Source texts of formatted documents

▼

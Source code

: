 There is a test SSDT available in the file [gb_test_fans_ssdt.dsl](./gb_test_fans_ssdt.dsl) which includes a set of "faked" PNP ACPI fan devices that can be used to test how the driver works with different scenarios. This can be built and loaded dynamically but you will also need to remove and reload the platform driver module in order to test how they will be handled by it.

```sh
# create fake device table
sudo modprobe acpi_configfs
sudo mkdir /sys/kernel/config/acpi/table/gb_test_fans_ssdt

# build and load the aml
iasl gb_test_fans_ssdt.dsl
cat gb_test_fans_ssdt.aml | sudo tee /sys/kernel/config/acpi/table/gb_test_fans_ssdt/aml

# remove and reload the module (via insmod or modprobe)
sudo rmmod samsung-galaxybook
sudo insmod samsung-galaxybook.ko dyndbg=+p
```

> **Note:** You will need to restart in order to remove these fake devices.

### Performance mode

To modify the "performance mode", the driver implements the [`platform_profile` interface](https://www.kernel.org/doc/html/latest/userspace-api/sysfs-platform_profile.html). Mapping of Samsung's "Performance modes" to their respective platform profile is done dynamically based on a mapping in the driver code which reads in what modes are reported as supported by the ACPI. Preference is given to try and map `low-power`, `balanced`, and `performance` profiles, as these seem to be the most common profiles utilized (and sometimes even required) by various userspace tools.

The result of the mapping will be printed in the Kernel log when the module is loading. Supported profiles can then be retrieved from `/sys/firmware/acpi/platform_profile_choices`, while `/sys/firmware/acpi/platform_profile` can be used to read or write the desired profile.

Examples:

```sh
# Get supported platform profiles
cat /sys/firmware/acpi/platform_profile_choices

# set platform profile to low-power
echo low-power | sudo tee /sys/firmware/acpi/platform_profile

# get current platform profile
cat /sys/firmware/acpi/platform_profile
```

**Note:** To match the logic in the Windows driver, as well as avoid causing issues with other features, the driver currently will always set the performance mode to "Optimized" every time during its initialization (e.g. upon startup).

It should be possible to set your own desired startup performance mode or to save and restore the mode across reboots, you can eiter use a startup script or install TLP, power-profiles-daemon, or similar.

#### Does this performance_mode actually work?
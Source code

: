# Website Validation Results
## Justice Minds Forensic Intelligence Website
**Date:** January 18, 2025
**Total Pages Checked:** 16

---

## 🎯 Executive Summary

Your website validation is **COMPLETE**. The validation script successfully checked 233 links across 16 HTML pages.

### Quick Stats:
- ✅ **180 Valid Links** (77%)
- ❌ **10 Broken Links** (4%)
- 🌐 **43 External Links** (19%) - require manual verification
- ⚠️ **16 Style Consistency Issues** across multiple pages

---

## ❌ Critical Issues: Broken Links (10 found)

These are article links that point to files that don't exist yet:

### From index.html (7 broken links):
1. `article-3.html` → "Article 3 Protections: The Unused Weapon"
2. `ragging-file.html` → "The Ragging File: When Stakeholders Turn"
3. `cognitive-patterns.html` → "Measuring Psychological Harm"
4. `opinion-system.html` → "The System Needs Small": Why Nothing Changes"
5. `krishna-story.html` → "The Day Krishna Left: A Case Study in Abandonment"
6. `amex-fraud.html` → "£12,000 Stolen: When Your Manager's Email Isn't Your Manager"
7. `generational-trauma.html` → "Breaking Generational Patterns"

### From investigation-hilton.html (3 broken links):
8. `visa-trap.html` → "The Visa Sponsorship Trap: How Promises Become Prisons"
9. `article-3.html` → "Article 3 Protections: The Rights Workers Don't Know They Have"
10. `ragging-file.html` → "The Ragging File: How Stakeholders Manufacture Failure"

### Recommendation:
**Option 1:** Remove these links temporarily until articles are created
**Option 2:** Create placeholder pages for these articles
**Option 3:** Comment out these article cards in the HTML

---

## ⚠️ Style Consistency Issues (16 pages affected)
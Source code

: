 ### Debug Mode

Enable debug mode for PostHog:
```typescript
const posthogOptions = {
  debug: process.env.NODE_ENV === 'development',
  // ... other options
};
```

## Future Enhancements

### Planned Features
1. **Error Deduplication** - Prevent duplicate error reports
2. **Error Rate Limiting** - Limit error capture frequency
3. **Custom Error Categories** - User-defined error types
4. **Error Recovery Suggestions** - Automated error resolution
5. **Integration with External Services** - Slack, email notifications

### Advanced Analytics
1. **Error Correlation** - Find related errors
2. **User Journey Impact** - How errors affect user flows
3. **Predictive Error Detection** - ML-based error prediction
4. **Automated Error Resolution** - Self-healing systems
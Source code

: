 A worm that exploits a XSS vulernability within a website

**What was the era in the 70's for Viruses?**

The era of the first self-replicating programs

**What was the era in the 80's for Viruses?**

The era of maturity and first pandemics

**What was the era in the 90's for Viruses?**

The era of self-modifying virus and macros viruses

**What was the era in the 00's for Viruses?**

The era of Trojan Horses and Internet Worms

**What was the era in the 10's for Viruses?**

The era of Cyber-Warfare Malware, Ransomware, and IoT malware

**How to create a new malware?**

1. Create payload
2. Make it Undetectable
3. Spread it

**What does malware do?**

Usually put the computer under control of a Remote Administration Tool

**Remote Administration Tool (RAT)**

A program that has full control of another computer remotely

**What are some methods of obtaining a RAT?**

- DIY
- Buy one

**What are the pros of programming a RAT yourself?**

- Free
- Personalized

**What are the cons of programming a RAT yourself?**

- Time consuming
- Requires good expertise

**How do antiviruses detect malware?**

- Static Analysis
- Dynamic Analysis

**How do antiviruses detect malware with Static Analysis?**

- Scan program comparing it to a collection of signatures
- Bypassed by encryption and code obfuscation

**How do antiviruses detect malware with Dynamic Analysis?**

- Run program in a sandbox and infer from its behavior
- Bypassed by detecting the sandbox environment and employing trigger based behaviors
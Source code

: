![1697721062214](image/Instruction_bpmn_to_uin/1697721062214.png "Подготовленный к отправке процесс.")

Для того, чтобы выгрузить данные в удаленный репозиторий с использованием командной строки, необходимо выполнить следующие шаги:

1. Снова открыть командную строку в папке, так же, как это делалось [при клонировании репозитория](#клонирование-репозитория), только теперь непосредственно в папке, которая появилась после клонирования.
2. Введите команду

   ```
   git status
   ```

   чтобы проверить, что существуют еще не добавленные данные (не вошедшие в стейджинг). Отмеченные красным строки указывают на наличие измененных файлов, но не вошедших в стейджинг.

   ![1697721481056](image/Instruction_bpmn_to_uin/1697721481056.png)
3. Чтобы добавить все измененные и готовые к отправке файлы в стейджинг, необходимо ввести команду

▲

*WHAT YOU NEED TO DO*:
Transcribe every record above exactly as it appears.

*RESULT OF THE TASK*:
Source code

: There is a test SSDT available in the file [gb_test_fans_ssdt.dsl](./gb_test_fans_ssdt.dsl) which includes a set of "faked" PNP ACPI fan devices that can be used to test how the driver works with different scenarios. This can be built and loaded dynamically but you will also need to remove and reload the platform driver module in order to test how they will be handled by it.

```sh
# create fake device table
sudo modprobe acpi_configfs
sudo mkdir /sys/kernel/config/acpi/table/gb_test_fans_ssdt

# build and load the aml
iasl gb_test_fans_ssdt.dsl
cat gb_test_fans_ssdt.aml | sudo tee /sys/kernel/config/acpi/table/gb_test_fans_ssdt/aml

# remove and reload the module (via insmod or modprobe)
sudo rmmod samsung-galaxybook
sudo insmod samsung-galaxybook.ko dyndbg=+p
```

> **Note:** You will need to restart in order to remove these fake devices.

### Performance mode

To modify the "performance mode", the driver implements the [`platform_profile` interface](https://www.kernel.org/doc/html/latest/userspace-api/sysfs-platform_profile.html). Mapping of Samsung's "Performance modes" to their respective platform profile is done dynamically based on a mapping in the driver code which reads in what modes are reported as supported by the ACPI. Preference is given to try and map `low-power`, `balanced`, and `performance` profiles, as these seem to be the most common profiles utilized (and sometimes even required) by various userspace tools.

The result of the mapping will be printed in the Kernel log when the module is loading. Supported profiles can then be retrieved from `/sys/firmware/acpi/platform_profile_choices`, while `/sys/firmware/acpi/platform_profile` can be used to read or write the desired profile.

Examples:

```sh
# Get supported platform profiles
cat /sys/firmware/acpi/platform_profile_choices

# set platform profile to low-power
echo low-power | sudo tee /sys/firmware/acpi/platform_profile

# get current platform profile
cat /sys/firmware/acpi/platform_profile
```

**Note:** To match the logic in the Windows driver, as well as avoid causing issues with other features, the driver currently will always set the performance mode to "Optimized" every time during its initialization (e.g. upon startup).

It should be possible to set your own desired startup performance mode or to save and restore the mode across reboots, you can eiter use a startup script or install TLP, power-profiles-daemon, or similar.

#### Does this performance_mode actually work?
Source code

:# Website Validation Results
## Justice Minds Forensic Intelligence Website
**Date:** January 18, 2025
**Total Pages Checked:** 16

---

## 🎯 Executive Summary

Your website validation is **COMPLETE**. The validation script successfully checked 233 links across 16 HTML pages.

### Quick Stats:
- ✅ **180 Valid Links** (77%)
- ❌ **10 Broken Links** (4%)
- 🌐 **43 External Links** (19%) - require manual verification
- ⚠️ **16 Style Consistency Issues** across multiple pages

---

## ❌ Critical Issues: Broken Links (10 found)

These are article links that point to files that don't exist yet:

### From index.html (7 broken links):
1. `article-3.html` → "Article 3 Protections: The Unused Weapon"
2. `ragging-file.html` → "The Ragging File: When Stakeholders Turn"
3. `cognitive-patterns.html` → "Measuring Psychological Harm"
4. `opinion-system.html` → "The System Needs Small": Why Nothing Changes"
5. `krishna-story.html` → "The Day Krishna Left: A Case Study in Abandonment"
6. `amex-fraud.html` → "£12,000 Stolen: When Your Manager's Email Isn't Your Manager"
7. `generational-trauma.html` → "Breaking Generational Patterns"

### From investigation-hilton.html (3 broken links):
8. `visa-trap.html` → "The Visa Sponsorship Trap: How Promises Become Prisons"
9. `article-3.html` → "Article 3 Protections: The Rights Workers Don't Know They Have"
10. `ragging-file.html` → "The Ragging File: How Stakeholders Manufacture Failure"

### Recommendation:
**Option 1:** Remove these links temporarily until articles are created
**Option 2:** Create placeholder pages for these articles
**Option 3:** Comment out these article cards in the HTML

---

## ⚠️ Style Consistency Issues (16 pages affected)
Source code

: ### Debug Mode

Enable debug mode for PostHog:
```typescript
const posthogOptions = {
  debug: process.env.NODE_ENV === 'development',
  // ... other options
};
```

## Future Enhancements

### Planned Features
1. **Error Deduplication** - Prevent duplicate error reports
2. **Error Rate Limiting** - Limit error capture frequency
3. **Custom Error Categories** - User-defined error types
4. **Error Recovery Suggestions** - Automated error resolution
5. **Integration with External Services** - Slack, email notifications

### Advanced Analytics
1. **Error Correlation** - Find related errors
2. **User Journey Impact** - How errors affect user flows
3. **Predictive Error Detection** - ML-based error prediction
4. **Automated Error Resolution** - Self-healing systems
Source code

: A worm that exploits a XSS vulernability within a website

**What was the era in the 70's for Viruses?**

The era of the first self-replicating programs

**What was the era in the 80's for Viruses?**

The era of maturity and first pandemics

**What was the era in the 90's for Viruses?**

The era of self-modifying virus and macros viruses

**What was the era in the 00's for Viruses?**

The era of Trojan Horses and Internet Worms

**What was the era in the 10's for Viruses?**

The era of Cyber-Warfare Malware, Ransomware, and IoT malware

**How to create a new malware?**

1. Create payload
2. Make it Undetectable
3. Spread it

**What does malware do?**

Usually put the computer under control of a Remote Administration Tool

**Remote Administration Tool (RAT)**

A program that has full control of another computer remotely

**What are some methods of obtaining a RAT?**

- DIY
- Buy one

**What are the pros of programming a RAT yourself?**

- Free
- Personalized

**What are the cons of programming a RAT yourself?**

- Time consuming
- Requires good expertise

**How do antiviruses detect malware?**

- Static Analysis
- Dynamic Analysis

**How do antiviruses detect malware with Static Analysis?**

- Scan program comparing it to a collection of signatures
- Bypassed by encryption and code obfuscation

**How do antiviruses detect malware with Dynamic Analysis?**

- Run program in a sandbox and infer from its behavior
- Bypassed by detecting the sandbox environment and employing trigger based behaviors
Source code

:![1697721062214](image/Instruction_bpmn_to_uin/1697721062214.png "Подготовленный к отправке процесс.")

Для того, чтобы выгрузить данные в удаленный репозиторий с использованием командной строки, необходимо выполнить следующие шаги:

1. Снова открыть командную строку в папке, так же, как это делалось [при клонировании репозитория](#клонирование-репозитория), только теперь непосредственно в папке, которая появилась после клонирования.
2. Введите команду

   ```
   git status
   ```

   чтобы проверить, что существуют еще не добавленные данные (не вошедшие в стейджинг). Отмеченные красным строки указывают на наличие измененных файлов, но не вошедших в стейджинг.

   ![1697721481056](image/Instruction_bpmn_to_uin/1697721481056.png)
3. Чтобы добавить все измененные и готовые к отправке файлы в стейджинг, необходимо ввести команду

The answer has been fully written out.